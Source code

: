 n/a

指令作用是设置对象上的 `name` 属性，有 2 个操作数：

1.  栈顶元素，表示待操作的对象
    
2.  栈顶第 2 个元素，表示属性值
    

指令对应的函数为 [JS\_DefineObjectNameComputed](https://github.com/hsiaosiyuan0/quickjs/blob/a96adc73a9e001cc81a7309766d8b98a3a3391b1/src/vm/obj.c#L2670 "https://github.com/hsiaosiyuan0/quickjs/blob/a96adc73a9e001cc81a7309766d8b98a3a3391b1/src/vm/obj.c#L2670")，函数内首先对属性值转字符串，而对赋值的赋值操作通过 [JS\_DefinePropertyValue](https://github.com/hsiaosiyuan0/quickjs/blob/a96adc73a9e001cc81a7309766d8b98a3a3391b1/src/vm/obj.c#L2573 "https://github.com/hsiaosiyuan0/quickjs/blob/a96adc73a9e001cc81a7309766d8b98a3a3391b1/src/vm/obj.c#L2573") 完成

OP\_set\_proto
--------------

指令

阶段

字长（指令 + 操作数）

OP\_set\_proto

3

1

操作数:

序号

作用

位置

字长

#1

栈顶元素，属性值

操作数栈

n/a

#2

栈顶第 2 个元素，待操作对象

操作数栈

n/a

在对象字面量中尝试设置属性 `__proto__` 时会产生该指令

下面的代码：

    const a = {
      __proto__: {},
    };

:::

What is needed — Restate the entire listing verbatim.

Response area —
Source code

: n/a

指令作用是设置对象上的 `name` 属性，有 2 个操作数：

1.  栈顶元素，表示待操作的对象
    
2.  栈顶第 2 个元素，表示属性值
    

指令对应的函数为 [JS\_DefineObjectNameComputed](https://github.com/hsiaosiyuan0/quickjs/blob/a96adc73a9e001cc81a7309766d8b98a3a3391b1/src/vm/obj.c#L2670 "https://github.com/hsiaosiyuan0/quickjs/blob/a96adc73a9e001cc81a7309766d8b98a3a3391b1/src/vm/obj.c#L2670")，函数内首先对属性值转字符串，而对赋值的赋值操作通过 [JS\_DefinePropertyValue](https://github.com/hsiaosiyuan0/quickjs/blob/a96adc73a9e001cc81a7309766d8b98a3a3391b1/src/vm/obj.c#L2573 "https://github.com/hsiaosiyuan0/quickjs/blob/a96adc73a9e001cc81a7309766d8b98a3a3391b1/src/vm/obj.c#L2573") 完成

OP\_set\_proto
--------------

指令

阶段

字长（指令 + 操作数）

OP\_set\_proto

3

1

操作数:

序号

作用

位置

字长

#1

栈顶元素，属性值

操作数栈

n/a

#2

栈顶第 2 个元素，待操作对象

操作数栈

n/a

在对象字面量中尝试设置属性 `__proto__` 时会产生该指令

下面的代码：

    const a = {
      __proto__: {},
    };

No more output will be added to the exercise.